By 16, Merry has become something of a horror – a homegrown Vietnam-era “revolutionary” in the Weather Underground who mercilessly chastises her parents’ bourgeois hypocrisies and steals into New York at every opportunity to congregate with her cabal of fellow radicals. Forbidden to do so anymore by Swede, she takes the war home, bombing a local post office/general store and killing its beloved proprietor in the process. When Merry disappears underground, Swede refuses to accept her guilt and wears down his life seeking her whereabouts. 

The film’s problems begin with its central piece of miscasting. McGregor, a capable actor, does not have the shimmering charisma that the role calls for. (Ideal casting would have been the youngish Paul Newman, or, nowadays, perhaps Liev Schreiber.) Swede’s downfall is intended as a stand-in for the postwar collapse of American pastoralism. His tragedy is the country’s. For this heavy-duty symbolism to work – and Roth overplays the symbolism in the novel – Swede needs to be larger than life. He’s a demi-diety brought low by atrocious circumstance.

There’s a residual poignancy in the way Swede denies his daughter’s guilt until, years later, he finds her in dire straits, aided by the suspect assistance of a fellow “revolutionary” (Valorie Curry) who functions for him as a kind of taunter-stalker. But because Swede is such a tediously suffering lump, our attention inevitably shifts to Merry, who, as Fanning plays her, at least has some fire.
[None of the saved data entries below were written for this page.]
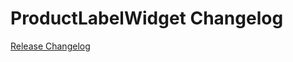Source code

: # ProductLabelWidget Changelog

[Release Changelog](https://github.com/spryker-shop/ProductLabelWidget/releases)
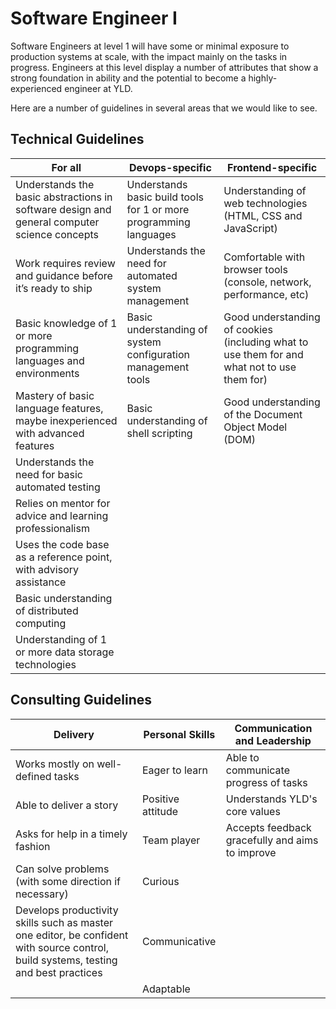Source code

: # Software Engineer I

Software Engineers at level 1 will have some or minimal exposure to production systems
at scale, with the impact mainly on the tasks in progress. Engineers at this level
display a number of attributes that show a strong foundation in ability and the
potential to become a highly-experienced engineer at YLD.

Here are a number of guidelines in several areas that we would like to see.

## Technical Guidelines

| For all | Devops-specific | Frontend-specific |
| ------ | ------ | ------ |
| Understands the basic abstractions in software design and general computer science concepts | Understands basic build tools for 1 or more programming languages | Understanding of web technologies (HTML, CSS and JavaScript) |
| Work requires review and guidance before it’s ready to ship | Understands the need for automated system management | Comfortable with browser tools (console, network, performance, etc) |
| Basic knowledge of 1 or more programming languages and environments | Basic understanding of system configuration management tools | Good understanding of cookies (including what to use them for and what not to use them for) |
| Mastery of basic language features, maybe inexperienced with advanced features | Basic understanding of shell scripting | Good understanding of the Document Object Model (DOM) |
| Understands the need for basic automated testing |  |
| Relies on mentor for advice and learning professionalism |  |
| Uses the code base as a reference point, with advisory assistance |  |
| Basic understanding of distributed computing |  |
| Understanding of 1 or more data storage technologies |  |

## Consulting Guidelines

| Delivery | Personal Skills | Communication and Leadership |
| ------ | ------ | ------ |
| Works mostly on well-defined tasks | Eager to learn | Able to communicate progress of tasks |
| Able to deliver a story | Positive attitude | Understands YLD's core values |
| Asks for help in a timely fashion | Team player | Accepts feedback gracefully and aims to improve |
| Can solve problems (with some direction if necessary) | Curious |  |
| Develops productivity skills such as master one editor, be confident with source control, build systems, testing and best practices | Communicative |  |
|  | Adaptable |
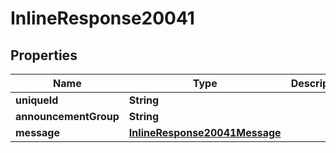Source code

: 

# InlineResponse20041


## Properties

Name | Type | Description | Notes
------------ | ------------- | ------------- | -------------
**uniqueId** | **String** |  |  [optional]
**announcementGroup** | **String** |  |  [optional]
**message** | [**InlineResponse20041Message**](InlineResponse20041Message.md) |  |  [optional]



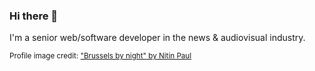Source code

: ### Hi there 👋
I'm a senior web/software developer in the news & audiovisual industry.

<small>Profile image credit: ["Brussels by night" by Nitin Paul](https://www.flickr.com/photos/nitin_paul/31568673675)</small>

<!--
**Oscuro87/Oscuro87** is a ✨ _special_ ✨ repository because its `README.md` (this file) appears on your GitHub profile.

Here are some ideas to get you started:

- 🔭 I’m currently working on ...
- 🌱 I’m currently learning ...
- 👯 I’m looking to collaborate on ...
- 🤔 I’m looking for help with ...
- 💬 Ask me about ...
- 📫 How to reach me: ...
- 😄 Pronouns: ...
- ⚡ Fun fact: ...
-->

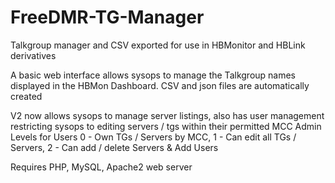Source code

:# FreeDMR-TG-Manager
Talkgroup manager and CSV exported for use in HBMonitor and HBLink derivatives

A basic web interface allows sysops to manage the Talkgroup names displayed in the HBMon Dashboard. CSV and json files are automatically created

V2 now allows sysops to manage server listings, also has user management restricting sysops to editing servers / tgs within their permitted MCC
Admin Levels for Users
0 - Own TGs / Servers by MCC,
1 - Can edit all TGs / Servers,
2 - Can add / delete Servers & Add Users

Requires PHP, MySQL, Apache2 web server
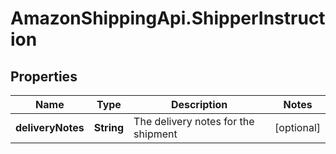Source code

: # AmazonShippingApi.ShipperInstruction

## Properties
Name | Type | Description | Notes
------------ | ------------- | ------------- | -------------
**deliveryNotes** | **String** | The delivery notes for the shipment | [optional] 


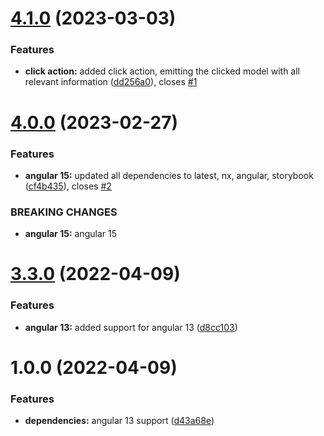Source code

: # [4.1.0](https://github.com/nforceai/rxzu/compare/v4.0.0...v4.1.0) (2023-03-03)


### Features

* **click action:** added click action, emitting the clicked model with all relevant information ([dd256a0](https://github.com/nforceai/rxzu/commit/dd256a04cda8382e5ac7d3bb9d657963b17219bc)), closes [#1](https://github.com/nforceai/rxzu/issues/1)

# [4.0.0](https://github.com/nforceai/rxzu/compare/v3.3.0...v4.0.0) (2023-02-27)


### Features

* **angular 15:** updated all dependencies to latest, nx, angular, storybook ([cf4b435](https://github.com/nforceai/rxzu/commit/cf4b435693541129a0355a079697f0bae4188bf4)), closes [#2](https://github.com/nforceai/rxzu/issues/2)


### BREAKING CHANGES

* **angular 15:** angular 15

# [3.3.0](https://github.com/nforceai/rxzu/compare/v3.2.4...v3.3.0) (2022-04-09)


### Features

* **angular 13:** added support for angular 13 ([d8cc103](https://github.com/nforceai/rxzu/commit/d8cc103502a5a3597baf76631042a7d903fda42f))

# 1.0.0 (2022-04-09)


### Features

* **dependencies:** angular 13 support ([d43a68e](https://github.com/nforceai/rxzu/commit/d43a68e42510c196a81fb006ffd6d4a2b298517c))
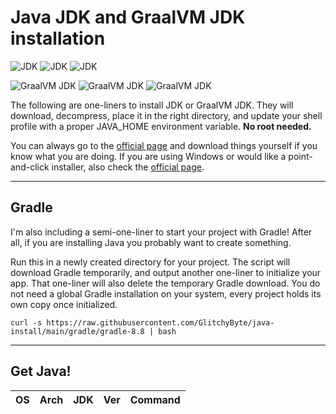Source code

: # Java JDK and GraalVM JDK installation

![JDK](https://img.shields.io/badge/JDK-22-orange)
![JDK](https://img.shields.io/badge/JDK-21-orange)
![JDK](https://img.shields.io/badge/JDK-17-orange)

![GraalVM JDK](https://img.shields.io/badge/GraalVM_JDK-22-orange)
![GraalVM JDK](https://img.shields.io/badge/GraalVM_JDK-21-orange)
![GraalVM JDK](https://img.shields.io/badge/GraalVM_JDK-17-orange)

The following are one-liners to install JDK or GraalVM JDK. They will download, decompress, place it in the right directory, and update your shell profile with a proper JAVA_HOME environment variable. **No root needed.**

You can always go to the [official page](https://www.oracle.com/java/technologies/downloads/) and download things yourself if you know what you are doing. If you are using Windows or would like a point-and-click installer, also check the [official page](https://www.oracle.com/java/technologies/downloads/).

---
## Gradle

I'm also including a semi-one-liner to start your project with Gradle! After all, if you are installing Java you probably want to create something.

Run this in a newly created directory for your project. The script will download Gradle temporarily, and output another one-liner to initialize your app. That one-liner will also delete the temporary Gradle download. You do not need a global Gradle installation on your system, every project holds its own copy once initialized.

    curl -s https://raw.githubusercontent.com/GlitchyByte/java-install/main/gradle/gradle-8.8 | bash

---
## Get Java!

| OS | Arch | JDK | Ver | Command |
|----|--------------|-----|---------|---------|
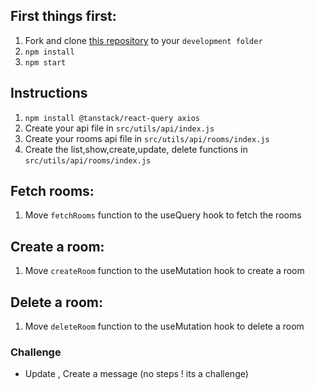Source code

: ## First things first:

1. Fork and clone [this repository](https://github.com/JoinCODED/TASK-React-Query-3-Chat) to your `development folder`
2. `npm install`
3. `npm start`

## Instructions

1. `npm install @tanstack/react-query axios`
2. Create your api file in `src/utils/api/index.js`
3. Create your rooms api file in `src/utils/api/rooms/index.js`
4. Create the list,show,create,update, delete functions in `src/utils/api/rooms/index.js`

## Fetch rooms:
1. Move `fetchRooms` function to the useQuery hook to fetch the rooms

## Create a room:
1. Move `createRoom` function to the useMutation hook to create a room

## Delete a room:
1. Move `deleteRoom` function to the useMutation hook to delete a room

### Challenge
- Update , Create a message (no steps ! its a challenge)
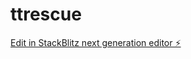# ttrescue

[Edit in StackBlitz next generation editor ⚡️](https://stackblitz.com/~/github.com/cvalfano/ttrescue)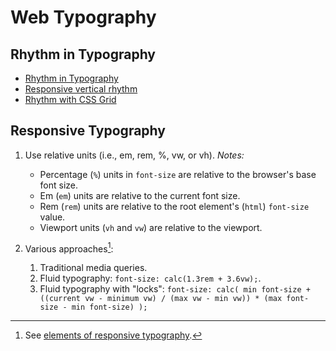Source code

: # Web Typography

## Rhythm in Typography

-   [Rhythm in Typography](https://betterwebtype.com/rhythm-in-web-typography)
-   [Responsive vertical rhythm](https://zellwk.com/blog/responsive-vertical-rhythm/?ck_subscriber_id=132572845)
-   [Rhythm with CSS Grid](https://rsms.me/fun/css-grid/)

## Responsive Typography

1. Use relative units (i.e., em, rem, %, vw, or vh). _Notes:_

    - Percentage (`%`) units in `font-size` are relative to the browser's base font size.
    - Em (`em`) units are relative to the current font size.
    - Rem (`rem`) units are relative to the root element's (`html`) `font-size` value.
    - Viewport units (`vh` and `vw`) are relative to the viewport.

2. Various approaches[^1]:

    1. Traditional media queries.
    2. Fluid typography: `font-size: calc(1.3rem + 3.6vw);`.
    3. Fluid typography with "locks": `font-size: calc( min font-size + ((current vw - minimum vw) / (max vw - min vw)) * (max font-size - min font-size) );`

[^1]: See [elements of responsive typography](https://blog.logrocket.com/the-elements-of-responsive-typography).
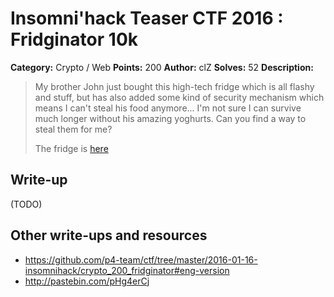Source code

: # Insomni'hack Teaser CTF 2016 : Fridginator 10k

**Category:** Crypto / Web
**Points:** 200
**Author:** clZ
**Solves:** 52
**Description:**

> My brother John just bought this high-tech fridge which is all flashy and stuff, but has also added some kind of security mechanism which means I can't steal his food anymore... I'm not sure I can survive much longer without his amazing yoghurts. Can you find a way to steal them for me?
> 
> The fridge is [here](http://fridge.insomnihack.ch/login?next=/)


## Write-up

(TODO)

## Other write-ups and resources

* <https://github.com/p4-team/ctf/tree/master/2016-01-16-insomnihack/crypto_200_fridginator#eng-version>
* <http://pastebin.com/pHg4erCj>
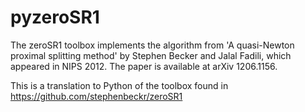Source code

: # pyzeroSR1
The zeroSR1 toolbox implements the algorithm from 'A quasi-Newton proximal 
splitting method' by Stephen Becker and Jalal Fadili, which appeared in NIPS 2012. The paper is available at arXiv 1206.1156.

This is a translation to Python of the toolbox found in https://github.com/stephenbeckr/zeroSR1
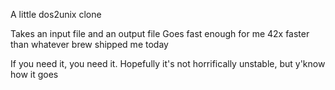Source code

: A little dos2unix clone

Takes an input file and an output file
Goes fast enough for me
42x faster than whatever brew shipped me today

If you need it, you need it.
Hopefully it's not horrifically unstable, but y'know how it goes
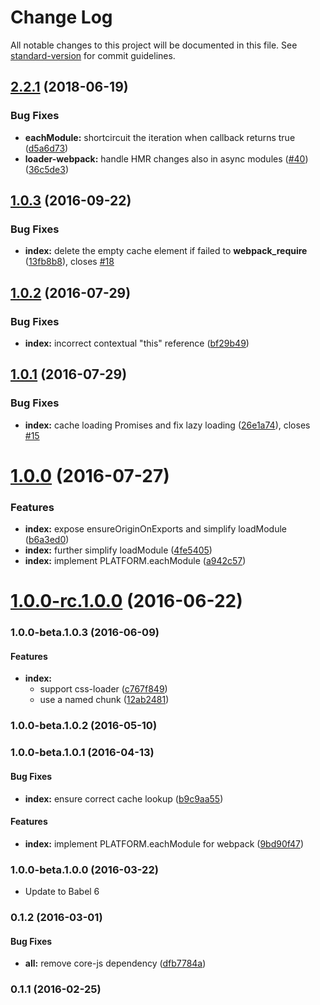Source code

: # Change Log

All notable changes to this project will be documented in this file. See [standard-version](https://github.com/conventional-changelog/standard-version) for commit guidelines.

<a name="2.2.1"></a>
## [2.2.1](https://github.com/aurelia/loader-webpack/compare/2.1.0...2.2.1) (2018-06-19)


### Bug Fixes

* **eachModule:** shortcircuit the iteration when callback returns true ([d5a6d73](https://github.com/aurelia/loader-webpack/commit/d5a6d73))
* **loader-webpack:** handle HMR changes also in async modules ([#40](https://github.com/aurelia/loader-webpack/issues/40)) ([36c5de3](https://github.com/aurelia/loader-webpack/commit/36c5de3))



<a name="1.0.3"></a>
## [1.0.3](https://github.com/aurelia/loader-webpack/compare/1.0.2...v1.0.3) (2016-09-22)


### Bug Fixes

* **index:** delete the empty cache element if failed to __webpack_require__ ([13fb8b8](https://github.com/aurelia/loader-webpack/commit/13fb8b8)), closes [#18](https://github.com/aurelia/loader-webpack/issues/18)



<a name="1.0.2"></a>
## [1.0.2](https://github.com/aurelia/loader-webpack/compare/1.0.1...v1.0.2) (2016-07-29)


### Bug Fixes

* **index:** incorrect contextual "this" reference ([bf29b49](https://github.com/aurelia/loader-webpack/commit/bf29b49))



<a name="1.0.1"></a>
## [1.0.1](https://github.com/aurelia/loader-webpack/compare/1.0.0...v1.0.1) (2016-07-29)


### Bug Fixes

* **index:** cache loading Promises and fix lazy loading ([26e1a74](https://github.com/aurelia/loader-webpack/commit/26e1a74)), closes [#15](https://github.com/aurelia/loader-webpack/issues/15)



<a name="1.0.0"></a>
# [1.0.0](https://github.com/aurelia/loader-webpack/compare/1.0.0-rc.1.0.0...v1.0.0) (2016-07-27)


### Features

* **index:** expose ensureOriginOnExports and simplify loadModule ([b6a3ed0](https://github.com/aurelia/loader-webpack/commit/b6a3ed0))
* **index:** further simplify loadModule ([4fe5405](https://github.com/aurelia/loader-webpack/commit/4fe5405))
* **index:** implement PLATFORM.eachModule ([a942c57](https://github.com/aurelia/loader-webpack/commit/a942c57))



<a name="1.0.0-rc.1.0.0"></a>
# [1.0.0-rc.1.0.0](https://github.com/aurelia/loader-webpack/compare/1.0.0-beta.2.0.1...v1.0.0-rc.1.0.0) (2016-06-22)



### 1.0.0-beta.1.0.3 (2016-06-09)


#### Features

* **index:**
  * support css-loader ([c767f849](http://github.com/aurelia/loader-webpack/commit/c767f849ed7375990db105fb559a46b325c3e4e1))
  * use a named chunk ([12ab2481](http://github.com/aurelia/loader-webpack/commit/12ab2481b1ebbfbc8cbf68c4ad8dcbaabd44d852))


### 1.0.0-beta.1.0.2 (2016-05-10)


### 1.0.0-beta.1.0.1 (2016-04-13)


#### Bug Fixes

* **index:** ensure correct cache lookup ([b9c9aa55](http://github.com/aurelia/loader-webpack/commit/b9c9aa5511df0b3b7f5615d5368e6c34e96a0175))


#### Features

* **index:** implement PLATFORM.eachModule for webpack ([9bd90f47](http://github.com/aurelia/loader-webpack/commit/9bd90f47f83f848f11106b2f3996125b37be7997))


### 1.0.0-beta.1.0.0 (2016-03-22)

* Update to Babel 6

### 0.1.2 (2016-03-01)


#### Bug Fixes

* **all:** remove core-js dependency ([dfb7784a](http://github.com/aurelia/loader-webpack/commit/dfb7784a622604a31a99f605692b5db5916d5750))


### 0.1.1 (2016-02-25)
She jolts the screen. 

The film offers up periodic newsreel bulletins of the turmoil of the times – Vietnam, Watergate, the Newark race riots – but these serve only to highlight the film’s otherwise anemic attitude. With the exception of Fanning, and Peter Riegert, who provides some comic oomph as Swede’s loudmouth father, the actors all seem frozen in place by the movie’s sloggy, mournful pacing. Connelly’s Dawn, who, unlike her husband, wants only to blot out the past, should be far more poignant than she is here. Even the usually reliable David Strathairn – who, in a small role, plays Nathan Zuckerman, the Roth surrogate and narrator who sets in motion from a high school reunion the film’s flashback structure – seems afflicted by an overdose of somberness.

The entire film seems afflicted in this way. This was also true of the novel, which heaped horror upon horror. Sophisticated as Roth is, he’s obsessed by the startling revelation that American life isn’t like a Norman Rockwell painting. He can’t conceive of any genuine transcendence in the American dream, and the film, with its punishing catalog of woes, duplicates that dubious, insubstantial mind-set. It’s a grueling movie, and a thin one. Grade: C+ (Rated R for some strong sexual material, language, and brief violent images.)